Conference: ACL 2026
arXiv: 2602.18899
Area: Audio & Speech / Speech Representation Learning
Keywords: Self-supervised speech models, Phonological vector arithmetic, Speech representation structure, Acoustic controllable synthesis, Cross-lingual generalization

TL;DR

The paper systematically demonstrates that linear phonological feature vectors exist in the representation space of self-supervised speech models (S3Ms). These vectors satisfy word2vec-like vector arithmetic relationships, and their scaling factors exhibit a continuous correlation with acoustic measurements.

Background & Motivation

Background: Self-supervised speech models (such as wav2vec 2.0, HuBERT, and WavLM) have demonstrated powerful performance in downstream tasks like speech recognition, synthesis, and spoken language understanding. Existing studies show that S3Ms encode rich phonetic information, where distances in the representation space reflect acoustic similarity and form clusters corresponding to phonemic units.

Limitations of Prior Work: Although it is known what information S3Ms encode, there is still a lack of deep understanding regarding how this information is structured.
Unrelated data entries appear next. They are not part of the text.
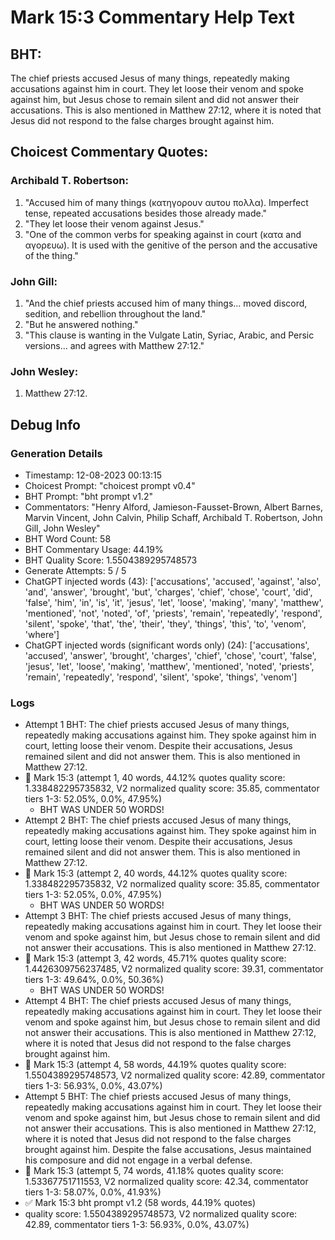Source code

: # Mark 15:3 Commentary Help Text

## BHT:
The chief priests accused Jesus of many things, repeatedly making accusations against him in court. They let loose their venom and spoke against him, but Jesus chose to remain silent and did not answer their accusations. This is also mentioned in Matthew 27:12, where it is noted that Jesus did not respond to the false charges brought against him.

## Choicest Commentary Quotes:
### Archibald T. Robertson:
1. "Accused him of many things (κατηγορουν αυτου πολλα). Imperfect tense, repeated accusations besides those already made."
2. "They let loose their venom against Jesus."
3. "One of the common verbs for speaking against in court (κατα and αγορευω). It is used with the genitive of the person and the accusative of the thing."

### John Gill:
1. "And the chief priests accused him of many things… moved discord, sedition, and rebellion throughout the land."
2. "But he answered nothing."
3. "This clause is wanting in the Vulgate Latin, Syriac, Arabic, and Persic versions... and agrees with Matthew 27:12."

### John Wesley:
1.  Matthew 27:12.



## Debug Info
### Generation Details
- Timestamp: 12-08-2023 00:13:15
- Choicest Prompt: "choicest prompt v0.4"
- BHT Prompt: "bht prompt v1.2"
- Commentators: "Henry Alford, Jamieson-Fausset-Brown, Albert Barnes, Marvin Vincent, John Calvin, Philip Schaff, Archibald T. Robertson, John Gill, John Wesley"
- BHT Word Count: 58
- BHT Commentary Usage: 44.19%
- BHT Quality Score: 1.5504389295748573
- Generate Attempts: 5 / 5
- ChatGPT injected words (43):
	['accusations', 'accused', 'against', 'also', 'and', 'answer', 'brought', 'but', 'charges', 'chief', 'chose', 'court', 'did', 'false', 'him', 'in', 'is', 'it', 'jesus', 'let', 'loose', 'making', 'many', 'matthew', 'mentioned', 'not', 'noted', 'of', 'priests', 'remain', 'repeatedly', 'respond', 'silent', 'spoke', 'that', 'the', 'their', 'they', 'things', 'this', 'to', 'venom', 'where']
- ChatGPT injected words (significant words only) (24):
	['accusations', 'accused', 'answer', 'brought', 'charges', 'chief', 'chose', 'court', 'false', 'jesus', 'let', 'loose', 'making', 'matthew', 'mentioned', 'noted', 'priests', 'remain', 'repeatedly', 'respond', 'silent', 'spoke', 'things', 'venom']

### Logs
- Attempt 1 BHT: The chief priests accused Jesus of many things, repeatedly making accusations against him. They spoke against him in court, letting loose their venom. Despite their accusations, Jesus remained silent and did not answer them. This is also mentioned in Matthew 27:12.
- 🔄 Mark 15:3 (attempt 1, 40 words, 44.12% quotes quality score: 1.338482295735832, V2 normalized quality score: 35.85, commentator tiers 1-3: 52.05%, 0.0%, 47.95%) 
	- BHT WAS UNDER 50 WORDS!
- Attempt 2 BHT: The chief priests accused Jesus of many things, repeatedly making accusations against him. They spoke against him in court, letting loose their venom. Despite their accusations, Jesus remained silent and did not answer them. This is also mentioned in Matthew 27:12.
- 🔄 Mark 15:3 (attempt 2, 40 words, 44.12% quotes quality score: 1.338482295735832, V2 normalized quality score: 35.85, commentator tiers 1-3: 52.05%, 0.0%, 47.95%) 
	- BHT WAS UNDER 50 WORDS!
- Attempt 3 BHT: The chief priests accused Jesus of many things, repeatedly making accusations against him in court. They let loose their venom and spoke against him, but Jesus chose to remain silent and did not answer their accusations. This is also mentioned in Matthew 27:12.
- 🔄 Mark 15:3 (attempt 3, 42 words, 45.71% quotes quality score: 1.4426309756237485, V2 normalized quality score: 39.31, commentator tiers 1-3: 49.64%, 0.0%, 50.36%) 
	- BHT WAS UNDER 50 WORDS!
- Attempt 4 BHT: The chief priests accused Jesus of many things, repeatedly making accusations against him in court. They let loose their venom and spoke against him, but Jesus chose to remain silent and did not answer their accusations. This is also mentioned in Matthew 27:12, where it is noted that Jesus did not respond to the false charges brought against him.
- 🔄 Mark 15:3 (attempt 4, 58 words, 44.19% quotes quality score: 1.5504389295748573, V2 normalized quality score: 42.89, commentator tiers 1-3: 56.93%, 0.0%, 43.07%)
- Attempt 5 BHT: The chief priests accused Jesus of many things, repeatedly making accusations against him in court. They let loose their venom and spoke against him, but Jesus chose to remain silent and did not answer their accusations. This is also mentioned in Matthew 27:12, where it is noted that Jesus did not respond to the false charges brought against him. Despite the false accusations, Jesus maintained his composure and did not engage in a verbal defense.
- 🔄 Mark 15:3 (attempt 5, 74 words, 41.18% quotes quality score: 1.53367751711553, V2 normalized quality score: 42.34, commentator tiers 1-3: 58.07%, 0.0%, 41.93%)
- ✅ Mark 15:3 bht prompt v1.2 (58 words, 44.19% quotes)
- quality score: 1.5504389295748573, V2 normalized quality score: 42.89, commentator tiers 1-3: 56.93%, 0.0%, 43.07%)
Analogous to the classic semantic vector arithmetic in word2vec (king - man + woman ≈ queen), whether a similar compositional structure exists for phonological features in the speech representation space remains unexplored.

Key Challenge: S3Ms perform excellently across various tasks, but the internal structure of their representation space—specifically whether phonological features are encoded in a compositional and controllable manner—remains unclear.

Goal: To verify two hypotheses: (1) linear phonological feature vectors exist in the S3M representation space (Direction Hypothesis), and (2) the scaling factors of these vectors are continuously correlated with the degree of realization of acoustic features (Scale Hypothesis).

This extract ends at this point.